Three Big Impacts of Inflation on Global Supply Chains

For many business leaders today, inflation has been more of a theoretical concept than a reality. After all, it’s been 40 years since inflation has reared its ugly head, so it’s just not been part of everyone’s lived experience. But my, how much can change in a matter of months. Inflation is not only driving up the cost of everything, but it is also wreaking havoc with long-established ways that business leaders understand, plan, and forecast their product demand and supply chain resources, inventory, and cash flows. Formerly reliable ways of doing these things just won’t hold up in inflationary environments.

The question everyone needs to ask is, what will? Let’s take a closer look.

  1. Let’s start with the obvious first: rising prices are leaving consumers with less disposable income, which is shrinking demand for goods and services.

Food, rent or mortgage, and gas prices are hitting consumers hard, leaving them with less wallet share for non-essentials. This means your company needs to get even better at demand planning, forecasting, and sensing consumer behavior, which in turn drives manufacturing, transportation, inventory management, and sourcing of raw materials.

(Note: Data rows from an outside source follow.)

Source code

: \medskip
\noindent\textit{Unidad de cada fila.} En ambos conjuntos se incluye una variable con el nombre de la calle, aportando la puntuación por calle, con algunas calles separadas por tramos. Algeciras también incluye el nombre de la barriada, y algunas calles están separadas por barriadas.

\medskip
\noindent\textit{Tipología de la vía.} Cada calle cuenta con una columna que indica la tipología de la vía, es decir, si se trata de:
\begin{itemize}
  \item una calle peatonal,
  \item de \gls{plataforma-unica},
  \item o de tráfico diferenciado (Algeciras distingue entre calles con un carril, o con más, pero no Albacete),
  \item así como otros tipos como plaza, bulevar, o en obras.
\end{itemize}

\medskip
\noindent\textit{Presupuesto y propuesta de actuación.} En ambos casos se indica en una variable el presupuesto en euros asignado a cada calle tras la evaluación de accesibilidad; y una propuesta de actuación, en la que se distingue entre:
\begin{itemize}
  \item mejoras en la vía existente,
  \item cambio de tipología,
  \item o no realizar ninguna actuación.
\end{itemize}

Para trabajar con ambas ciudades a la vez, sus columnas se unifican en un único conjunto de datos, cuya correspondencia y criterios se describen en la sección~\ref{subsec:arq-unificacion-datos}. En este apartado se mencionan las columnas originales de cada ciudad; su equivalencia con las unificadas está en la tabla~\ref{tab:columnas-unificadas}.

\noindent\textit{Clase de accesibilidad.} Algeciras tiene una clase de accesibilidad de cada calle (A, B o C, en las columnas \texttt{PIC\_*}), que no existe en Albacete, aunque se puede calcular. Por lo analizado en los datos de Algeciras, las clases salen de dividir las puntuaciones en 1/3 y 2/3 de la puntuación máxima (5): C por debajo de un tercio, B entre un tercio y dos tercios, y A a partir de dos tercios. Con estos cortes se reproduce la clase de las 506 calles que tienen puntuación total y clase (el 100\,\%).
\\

You’ll need to include leading market indicators, real-time consumer trends, and other external data signals into demand forecasting to better predict forward-looking product mixes and volumes.

  1. Inflation is also driving up direct costs for materials, labor, energy, and transportation, making it more costly to manufacture, store, and ship goods.

It feels like a perfect storm on the input cost front, doesn’t it? Materials are scarce and pricy – and getting what’s available shipped to your manufacturing plants and warehouses is taking longer and costing more. At the same time, you’ve got the Great Resignation underway, driving up labor costs.

All this has put significant pressure on margins. Business leaders need to better plan resources and materials. For example, they need to account for variability ahead of time and have scenarios prepared to balance cost with service and alternate use of resources and carry multiple market scenarios into the regular sales and operations meetings so they can respond swiftly as trends solidify.

  1. To tamp down inflation, the Federal Reserve has increased interest rates, making cheap money a thing of the past.

As a result, now you need to closely monitor and optimize management of working capital and inventory buffers. This is key, because when your business needs cash, the last thing you’ll want to do is borrow at high rates while capital is tied up in unused inventory. You need to know exactly what’s needed and manage available inventory closely and effectively based on real-time variability of demand and supply.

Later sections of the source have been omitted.